Schrempf Mona
University of Westminster.
Asian Med (Leiden). 2015;10(1-2):273-315. doi: 10.1163/15734218-12341360.
Tibetan medicines are key material objects for medical treatment and have become part of a global trend of 'pharmaceuticalisation', playing increasingly important political and socio-economic roles in an 'alternative modernity'. As I argue in this paper, they also have become key 'sites of contestation' between different epistemic values and styles of practice related to efficacy and safety that are reproduced in and through specific formulation regimes. Based on my multisited ethnography of production, prescription, and use practices of Tibetan medicines in China and Europe, this paper conceptualises three distinct formulation regimes, offering a heuristic model for transnational comparison-a classical, an industrialised or reformulated, and a polyherbal regime. The first two are the major orientations while the polyherbal is a conjoint hybrid with either the classical or the industrialised formulation regime. Globalised national drug safety regulations legalise and confer legitimacy to industrialised Tibetan formulas that follow biomedically defined efficacy, safety, and disease categories, while classical formulas produced by private physicians or small-scale cottage pharmacies are increasingly marginalised as producing 'unsafe' and at times illegal medicines, and need to find new ways for adapting and circulating their formulas.
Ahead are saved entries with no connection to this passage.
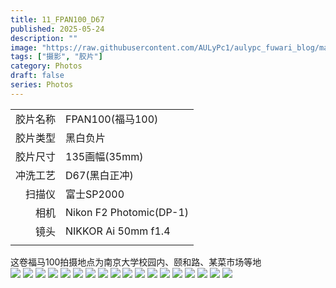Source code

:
 ```yaml
---
title: 11_FPAN100_D67
published: 2025-05-24
description: ""
image: "https://raw.githubusercontent.com/AULyPc1/aulypc_fuwari_blog/main/picture/mypic/film/11_FPAN100_D67/000012.webp"
tags: ["摄影", "胶片"]
category: Photos
draft: false
series: Photos
---
```


|          |                         |
| -------: | :---------------------- |
| 胶片名称 | FPAN100(福马100)        |
| 胶片类型 | 黑白负片                |
| 胶片尺寸 | 135画幅(35mm)           |
| 冲洗工艺 | D67(黑白正冲)           |
|   扫描仪 | 富士SP2000              |
|     相机 | Nikon F2 Photomic(DP-1) |
|     镜头 | NIKKOR Ai 50mm f1.4     |
|          |                         |
  
这卷福马100拍摄地点为南京大学校园内、颐和路、某菜市场等地  
<img src="https://raw.githubusercontent.com/AULyPc1/aulypc_fuwari_blog/main/picture/mypic/film/11_FPAN100_D67/000036.webp" border=0 loading="lazy">
<img src="https://raw.githubusercontent.com/AULyPc1/aulypc_fuwari_blog/main/picture/mypic/film/11_FPAN100_D67/000032.webp" border=0 loading="lazy">
<img src="https://raw.githubusercontent.com/AULyPc1/aulypc_fuwari_blog/main/picture/mypic/film/11_FPAN100_D67/000029.webp" border=0 loading="lazy">
<img src="https://raw.githubusercontent.com/AULyPc1/aulypc_fuwari_blog/main/picture/mypic/film/11_FPAN100_D67/000028.webp" border=0 loading="lazy">
<img src="https://raw.githubusercontent.com/AULyPc1/aulypc_fuwari_blog/main/picture/mypic/film/11_FPAN100_D67/000027.webp" border=0 loading="lazy">
<img src="https://raw.githubusercontent.com/AULyPc1/aulypc_fuwari_blog/main/picture/mypic/film/11_FPAN100_D67/000026.webp" border=0 loading="lazy">
<img src="https://raw.githubusercontent.com/AULyPc1/aulypc_fuwari_blog/main/picture/mypic/film/11_FPAN100_D67/000024.webp" border=0 loading="lazy">
<img src="https://raw.githubusercontent.com/AULyPc1/aulypc_fuwari_blog/main/picture/mypic/film/11_FPAN100_D67/000021.webp" border=0 loading="lazy">
<img src="https://raw.githubusercontent.com/AULyPc1/aulypc_fuwari_blog/main/picture/mypic/film/11_FPAN100_D67/000019.webp" border=0 loading="lazy">
<img src="https://raw.githubusercontent.com/AULyPc1/aulypc_fuwari_blog/main/picture/mypic/film/11_FPAN100_D67/000018.webp" border=0 loading="lazy">
<img src="https://raw.githubusercontent.com/AULyPc1/aulypc_fuwari_blog/main/picture/mypic/film/11_FPAN100_D67/000017.webp" border=0 loading="lazy">
<img src="https://raw.githubusercontent.com/AULyPc1/aulypc_fuwari_blog/main/picture/mypic/film/11_FPAN100_D67/000016.webp" border=0 loading="lazy">
<img src="https://raw.githubusercontent.com/AULyPc1/aulypc_fuwari_blog/main/picture/mypic/film/11_FPAN100_D67/000015.webp" border=0 loading="lazy">
<img src="https://raw.githubusercontent.com/AULyPc1/aulypc_fuwari_blog/main/picture/mypic/film/11_FPAN100_D67/000014.webp" border=0 loading="lazy">
<img src="https://raw.githubusercontent.com/AULyPc1/aulypc_fuwari_blog/main/picture/mypic/film/11_FPAN100_D67/000013.webp" border=0 loading="lazy">
<img src="https://raw.githubusercontent.com/AULyPc1/aulypc_fuwari_blog/main/picture/mypic/film/11_FPAN100_D67/000012.webp" border=0 loading="lazy">
<img src="https://raw.githubusercontent.com/AULyPc1/aulypc_fuwari_blog/main/picture/mypic/film/11_FPAN100_D67/000008.webp" border=0 loading="lazy">
<img src="https://raw.githubusercontent.com/AULyPc1/aulypc_fuwari_blog/main/picture/mypic/film/11_FPAN100_D67/000001.webp" border=0 loading="lazy">
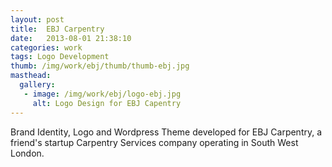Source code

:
```yaml
---
layout: post
title:  EBJ Carpentry
date:   2013-08-01 21:38:10
categories: work
tags: Logo Development
thumb: /img/work/ebj/thumb/thumb-ebj.jpg
masthead:
  gallery:
   - image: /img/work/ebj/logo-ebj.jpg
     alt: Logo Design for EBJ Capentry
---
```


Brand Identity, Logo and Wordpress Theme developed for EBJ Carpentry, a
friend's startup Carpentry Services company operating in South West London.

[ebj]: http://www.ebjcarpentry.com/
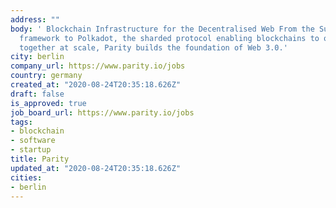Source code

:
 ```yaml
---
address: ""
body: ' Blockchain Infrastructure for the Decentralised Web From the Substrate blockchain
  framework to Polkadot, the sharded protocol enabling blockchains to operate seamlessly
  together at scale, Parity builds the foundation of Web 3.0.'
city: berlin
company_url: https://www.parity.io/jobs
country: germany
created_at: "2020-08-24T20:35:18.626Z"
draft: false
is_approved: true
job_board_url: https://www.parity.io/jobs
tags:
- blockchain
- software
- startup
title: Parity
updated_at: "2020-08-24T20:35:18.626Z"
cities:
- berlin
---
```

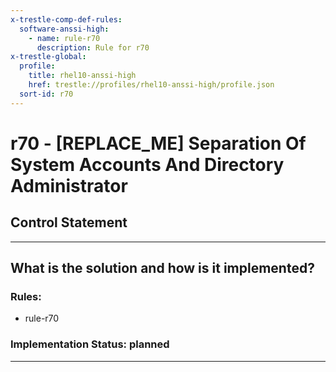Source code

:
 ```yaml
---
x-trestle-comp-def-rules:
  software-anssi-high:
    - name: rule-r70
      description: Rule for r70
x-trestle-global:
  profile:
    title: rhel10-anssi-high
    href: trestle://profiles/rhel10-anssi-high/profile.json
  sort-id: r70
---
```


# r70 - \[REPLACE_ME\] Separation Of System Accounts And Directory Administrator

## Control Statement

______________________________________________________________________

## What is the solution and how is it implemented?

<!-- For implementation status enter one of: implemented, partial, planned, alternative, not-applicable -->

<!-- Note that the list of rules under ### Rules: is read-only and changes will not be captured after assembly to JSON -->

<!-- Add control implementation description here for control: r70 -->

### Rules:

  - rule-r70

### Implementation Status: planned

______________________________________________________________________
藏药是医疗的关键物质对象,并已成为“医药化”全球趋势的一部分,在“另类现代性”中发挥着越来越重要的政治和社会经济作用。正如我在本文中所论证的,它们也已成为不同认知价值观和与疗效及安全性相关的实践方式之间关键的“争议场所”,这些价值观和实践方式在特定的配方体系中得以重现并通过该体系得以传播。基于我对中国和欧洲藏药生产、配方及使用实践的多地点民族志研究,本文概念化了三种不同的配方体系,提供了一个用于跨国比较的启发式模型——一种经典配方体系、一种工业化或重新配方的体系以及一种多草药配方体系。前两种是主要方向,而多草药配方体系是与经典或工业化配方体系相结合的混合体。全球化的国家药品安全法规使遵循生物医学定义的疗效、安全性和疾病分类的工业化藏药配方合法化并赋予其合法性,而由私人医生或小规模家庭药房生产的经典配方则因生产“不安全”且有时非法的药品而日益被边缘化,需要寻找新的方式来调整和传播其配方。